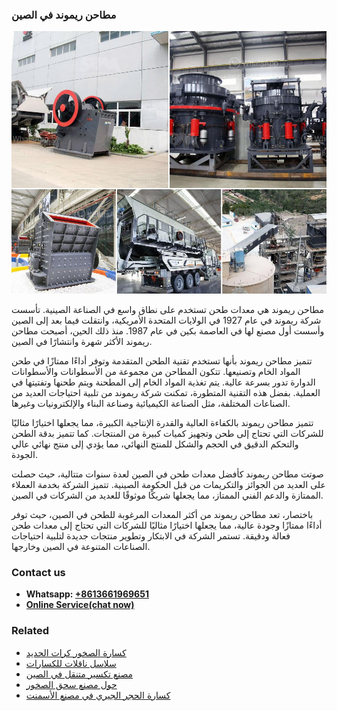 <h3>مطاحن ريموند في الصين</h3><img src='1701853975.jpg' alt=''><p>مطاحن ريموند هي معدات طحن تستخدم على نطاق واسع في الصناعة الصينية. تأسست شركة ريموند في عام 1927 في الولايات المتحدة الأمريكية، وانتقلت فيما بعد إلى الصين وأسست أول مصنع لها في العاصمة بكين في عام 1987. منذ ذلك الحين، أصبحت مطاحن ريموند الأكثر شهرة وانتشارًا في الصين.</p><p>تتميز مطاحن ريموند بأنها تستخدم تقنية الطحن المتقدمة وتوفر أداءًا ممتازًا في طحن المواد الخام وتصنيعها. تتكون المطاحن من مجموعة من الأسطوانات والأسطوانات الدوارة تدور بسرعة عالية. يتم تغذية المواد الخام إلى المطحنة ويتم طحنها وتفتيتها في العملية. بفضل هذه التقنية المتطورة، تمكنت شركة ريموند من تلبية احتياجات العديد من الصناعات المختلفة، مثل الصناعة الكيميائية وصناعة البناء والإلكترونيات وغيرها.</p><p>تتميز مطاحن ريموند بالكفاءة العالية والقدرة الإنتاجية الكبيرة، مما يجعلها اختيارًا مثاليًا للشركات التي تحتاج إلى طحن وتجهيز كميات كبيرة من المنتجات. كما تتميز بدقة الطحن والتحكم الدقيق في الحجم والشكل للمنتج النهائي، مما يؤدي إلى منتج نهائي عالي الجودة.</p><p>صوتت مطاحن ريموند كأفضل معدات طحن في الصين لعدة سنوات متتالية، حيث حصلت على العديد من الجوائز والتكريمات من قبل الحكومة الصينية. تتميز الشركة بخدمة العملاء الممتازة والدعم الفني الممتاز، مما يجعلها شريكًا موثوقًا للعديد من الشركات في الصين.</p><p>باختصار، تعد مطاحن ريموند من أكثر المعدات المرغوبة للطحن في الصين، حيث توفر أداءًا ممتازًا وجودة عالية، مما يجعلها اختيارًا مثاليًا للشركات التي تحتاج إلى معدات طحن فعالة ودقيقة. تستمر الشركة في الابتكار وتطوير منتجات جديدة لتلبية احتياجات الصناعات المتنوعة في الصين وخارجها.</p><h3>Contact us</h3><ul><li><strong>Whatsapp:&nbsp;<a href="https://wa.me/8613661969651">+8613661969651</a></strong></li><li><a href="https://swt.shibang-china.com/?git&amp;zhl&amp;مطاحن ريموند في الصين"><strong>Online Service(chat now)</strong></a></li></ul><h3>Related</h3><ul><li><a href='كسارة الصخور كرات الحديد.md'>كسارة الصخور كرات الحديد</a></li><li><a href='سلاسل ناقلات للكسارات.md'>سلاسل ناقلات للكسارات</a></li><li><a href='مصنع تكسير متنقل في الصين.md'>مصنع تكسير متنقل في الصين</a></li><li><a href='حول مصنع سحق الصخور.md'>حول مصنع سحق الصخور</a></li><li><a href='كسارة الحجر الجيري في مصنع الأسمنت.md'>كسارة الحجر الجيري في مصنع الأسمنت</a></li></ul>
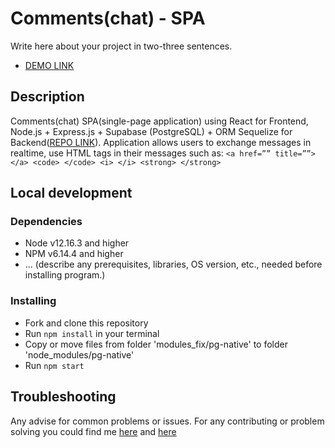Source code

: # Comments(chat) - SPA

Write here about your project in two-three sentences.
- [DEMO LINK](https://vadymbaranov.github.io/comments_SPA_frontend)

## Description
Comments(chat) SPA(single-page application) using React for Frontend, Node.js + Express.js + Supabase (PostgreSQL) + ORM Sequelize for Backend([REPO LINK](https://github.com/vadymbaranov/comments_SPA_backend)).
Application allows users to exchange messages in realtime, use HTML tags in their messages such as: `<a href=”” title=””> </a> <code> </code> <i> </i> <strong> </strong>`

## Local development

### Dependencies
* Node v12.16.3 and higher
* NPM v6.14.4 and higher
* ... (describe any prerequisites, libraries, OS version, etc., needed before installing program.)


### Installing
* Fork and clone this repository
* Run `npm install` in your terminal
* Copy or move files from folder 'modules_fix/pg-native' to folder 'node_modules/pg-native' 
* Run `npm start`

## Troubleshooting

Any advise for common problems or issues.
For any contributing or problem solving you could find me [here]() and [here]()
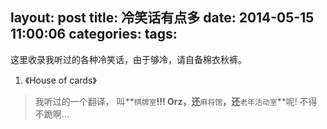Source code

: layout: post
title: 冷笑话有点多
date: 2014-05-15 11:00:06
categories:
tags:
---
这里收录我听过的各种冷笑话，由于够冷，请自备棉衣秋裤。
<!--more-->
1. 《House of cards》
>我听过的一个翻译， 叫**`棋牌室`**!!!
Orz，还**`麻将馆`**，还**`老年活动室`**呢!
不得不跪啊...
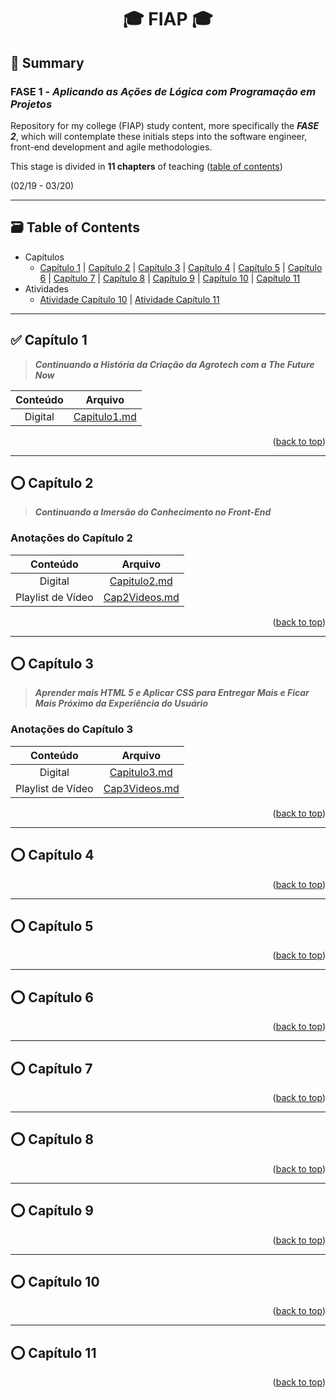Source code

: <div name="readme-top">
  <h1 align=center>🎓 FIAP 🎓</h1>
</div> 

## 📌 Summary

### FASE 1 - *Aplicando as Ações de Lógica com Programação em Projetos*

Repository for my college (FIAP) study content, more specifically the ***FASE 2***, which will contemplate these initials steps into the software engineer, front-end development and agile methodologies.

This stage is divided in **11 chapters** of teaching ([table of contents](#table-of-contents))

(02/19 - 03/20)

<hr name="table-of-contents">

## 🗃️ Table of Contents

- Capítulos
  - [Capítulo 1](#capitulo1) | [Capítulo 2](#capitulo2) | [Capítulo 3](#capitulo3) | [Capítulo 4](#capitulo4) | [Capítulo 5](#capitulo5) | [Capítulo 6](#capitulo6) | [Capítulo 7](#capitulo7) | [Capítulo 8](#capitulo8) | [Capítulo 9](#capitulo9) | [Capítulo 10](#capitulo10) | [Capítulo 11](#capitulo11)
- Atividades
  - [Atividade Capítulo 10]() | [Atividade Capítulo 11]()

<hr name="capitulo1">

## ✅ Capítulo 1

>***Continuando a História da Criação da Agrotech com a The Future Now***

| Conteúdo | Arquivo |
| :---: | :---: |
| Digital | [Capitulo1.md](./Capitulos/Capitulo1/Capitulo1.md) |

<p align="right">(<a href="#readme-top">back to top</a>)

<hr name="capitulo2">

## ⭕ Capítulo 2

>***Continuando a Imersão do Conhecimento no Front-End***

### Anotações do Capítulo 2

| Conteúdo | Arquivo |
| :---: | :---: |
| Digital | [Capitulo2.md](./Capitulos/Capitulo2/Capitulo2.md) |
| Playlist de Vídeo | [Cap2Videos.md](./Capitulos/Capitulo2/Cap2Videos.md) |

<p align="right">(<a href="#readme-top">back to top</a>)

<hr name="capitulo3">

## ⭕ Capítulo 3

>***Aprender mais HTML 5 e Aplicar CSS para Entregar Mais e Ficar Mais Próximo da Experiência do Usuário***

### Anotações do Capítulo 3

| Conteúdo | Arquivo |
| :---: | :---: |
| Digital | [Capitulo3.md](./Capitulos/Capitulo3/Capitulo3.md) |
| Playlist de Vídeo | [Cap3Videos.md](./Capitulos/Capitulo3/Cap3Videos.md) |

<p align="right">(<a href="#readme-top">back to top</a>)

<hr name="capitulo4">

## ⭕ Capítulo 4

<p align="right">(<a href="#readme-top">back to top</a>)

<hr name="capitulo5">

## ⭕ Capítulo 5

<p align="right">(<a href="#readme-top">back to top</a>)

<hr name="capitulo6">

## ⭕ Capítulo 6

<p align="right">(<a href="#readme-top">back to top</a>)

<hr name="capitulo7">

## ⭕ Capítulo 7

<p align="right">(<a href="#readme-top">back to top</a>)

<hr name="capitulo8">

## ⭕ Capítulo 8

<p align="right">(<a href="#readme-top">back to top</a>)

<hr name="capitulo9">

## ⭕ Capítulo 9

<p align="right">(<a href="#readme-top">back to top</a>)

<hr name="capitulo10">

## ⭕ Capítulo 10

<p align="right">(<a href="#readme-top">back to top</a>)

<hr name="capitulo11">

## ⭕ Capítulo 11

<p align="right">(<a href="#readme-top">back to top</a>)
......
Exercise brief: Would you copy the lines above exactly, starting with the one that has "1. 《House of cards》" and ending with the one that has "## ⭕ Capítulo 4", both included, without the pictures?

Response:
1. 《House of cards》
>我听过的一个翻译， 叫**`棋牌室`**!!!
Orz，还**`麻将馆`**，还**`老年活动室`**呢!
不得不跪啊...
Source code

: <div name="readme-top">
  <h1 align=center>🎓 FIAP 🎓</h1>
</div> 

## 📌 Summary

### FASE 1 - *Aplicando as Ações de Lógica com Programação em Projetos*

Repository for my college (FIAP) study content, more specifically the ***FASE 2***, which will contemplate these initials steps into the software engineer, front-end development and agile methodologies.

This stage is divided in **11 chapters** of teaching ([table of contents](#table-of-contents))

(02/19 - 03/20)

<hr name="table-of-contents">

## 🗃️ Table of Contents

- Capítulos
  - [Capítulo 1](#capitulo1) | [Capítulo 2](#capitulo2) | [Capítulo 3](#capitulo3) | [Capítulo 4](#capitulo4) | [Capítulo 5](#capitulo5) | [Capítulo 6](#capitulo6) | [Capítulo 7](#capitulo7) | [Capítulo 8](#capitulo8) | [Capítulo 9](#capitulo9) | [Capítulo 10](#capitulo10) | [Capítulo 11](#capitulo11)
- Atividades
  - [Atividade Capítulo 10]() | [Atividade Capítulo 11]()

<hr name="capitulo1">

## ✅ Capítulo 1

>***Continuando a História da Criação da Agrotech com a The Future Now***

| Conteúdo | Arquivo |
| :---: | :---: |
| Digital | [Capitulo1.md](./Capitulos/Capitulo1/Capitulo1.md) |

<p align="right">(<a href="#readme-top">back to top</a>)

<hr name="capitulo2">

## ⭕ Capítulo 2

>***Continuando a Imersão do Conhecimento no Front-End***

### Anotações do Capítulo 2

| Conteúdo | Arquivo |
| :---: | :---: |
| Digital | [Capitulo2.md](./Capitulos/Capitulo2/Capitulo2.md) |
| Playlist de Vídeo | [Cap2Videos.md](./Capitulos/Capitulo2/Cap2Videos.md) |

<p align="right">(<a href="#readme-top">back to top</a>)

<hr name="capitulo3">

## ⭕ Capítulo 3

>***Aprender mais HTML 5 e Aplicar CSS para Entregar Mais e Ficar Mais Próximo da Experiência do Usuário***

### Anotações do Capítulo 3

| Conteúdo | Arquivo |
| :---: | :---: |
| Digital | [Capitulo3.md](./Capitulos/Capitulo3/Capitulo3.md) |
| Playlist de Vídeo | [Cap3Videos.md](./Capitulos/Capitulo3/Cap3Videos.md) |

<p align="right">(<a href="#readme-top">back to top</a>)

<hr name="capitulo4">

## ⭕ Capítulo 4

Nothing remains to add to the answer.